My rating: 5 of 5 stars
I first heard of Howard Blackburn because several friends in my New Bedford rowing clubs (WCR and AMHS) have participated in the Blackburn Challenge, a 20-mile race in the Gloucester area. I have not been in any races above 4 miles, but do hope to undertake this one someday.
I had heard snippets of Blackburn's biography, and decided that diving into his biography would be a good way to begin my sabbatical. I had already told my university that while 80 percent of my sabbatical would be devoted to curriculum development, 20 percent would be nautical studies not directly related to my teaching.
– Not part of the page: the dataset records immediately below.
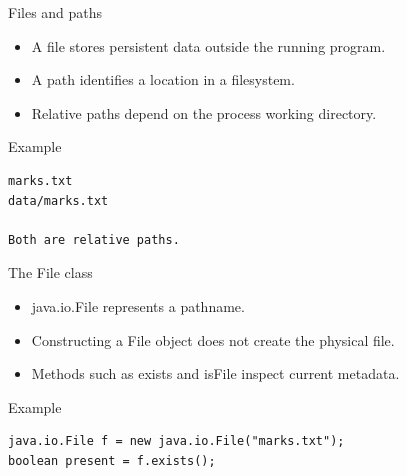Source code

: \documentclass[10pt,aspectratio=169]{beamer}
\begin{document}
\begin{frame}[fragile,t]{Files and paths}
\begin{itemize}
\item A file stores persistent data outside the running program.
\item A path identifies a location in a filesystem.
\item Relative paths depend on the process working directory.
\end{itemize}
\vspace{1mm}\begin{block}{Example}
\begin{lstlisting}
marks.txt
data/marks.txt

Both are relative paths.
\end{lstlisting}
\end{block}
\end{frame}

\begin{frame}[fragile,t]{The File class}
\begin{itemize}
\item java.io.File represents a pathname.
\item Constructing a File object does not create the physical file.
\item Methods such as exists and isFile inspect current metadata.
\end{itemize}
\vspace{1mm}\begin{block}{Example}
\begin{lstlisting}
java.io.File f = new java.io.File("marks.txt");
boolean present = f.exists();
\end{lstlisting}
\end{block}
\end{frame}
\end{document}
The "starting gun" for my spring sabbatical was the submission of fall-semester grades, but I found the early chapters of Garland's work a very welcome diversion from end-of-semester chores.
It was also good to be reading this book after my first visit to Nova Scotia, whose geography figures prominently in the story. The maps in the book itself are rather feeble -- those who do not know New England and the Maritimes can benefit by reading this with an atlas handy.
The opening pages are astounding -- I had no idea that Blackburn's most dramatic ordeal took place when he was so very young. It was as gruesome a rowing story as can be imagined. While some -- perhaps most -- survivors of such calamity and grievous injury at sea would find a career inland, Blackburn spent the next 20 years setting ever-more elaborate nautical challenges for himself.
Driven to go ever-greater distances in ever-smaller boats, he contorted his ample frame into boats that I would not want to sail for an afternoon, and piloted them through conditions they were not built to endure. As a fellow human of substantial size, I could feel my back and legs ache as I read some passages. I was also incredulous as I read how he endured illness and injury. He would wave off the assistance of other mariners when he was clearly too sick to pilot anything.
Garland -- an accomplished mariner himself -- draws on exhaustive documentary research to write .a detailed account of adventures that always began in Gloucester but extended thousands of miles from there, in all directions.
One of my rowing clubs is also a sailing club, in which I have gained just enough experience -- mainly as ballast -- to appreciate some of the details of the sailing, while also realizing just how much of the terminology I still do not know. (Short version: a bit of wind is a really good thing; a bit more can be even better; but a lot more can be catastrophic.)
The protagonist risks being one-dimensional; after all, he has essentially the same response to every nautical challenge, which is stubborn determination.
Throughout most of the book, his wife Theresa is mentioned only when he is about to set out on a long and risky voyage, and she is only mentioned as being absent from the dock. In later chapters, we learn a bit more about their family life. We also learn about Blackburn's business dealings, which mainly involved keeping a saloon open during periods of frequently changing alcohol laws.
For me, Blackburn's most admirable qualities were those that did not garner as many headlines as his nautical daring-do: gratitude and generosity. Having been rescued from the sea by people who were themselves on the edge of starvation, he endured months of deprivation along with them. This is what drove him to always be certain he was financially comfortable. But he remembered how generously they had shared from their scant provisions, and so lavished donations on them for the rest of his years. His saloon regulars trusted so much in his generosity that they would support the poor simply by leaving cash in a jar on his bartop.
Lagniappe: I encourage anyone who reads this to read the entire Afterward. Some of it is a rather tedious account of the chain of ownership of the various sloops and dories mentioned throughout the book, but part of it is a surprising confession by the author himself.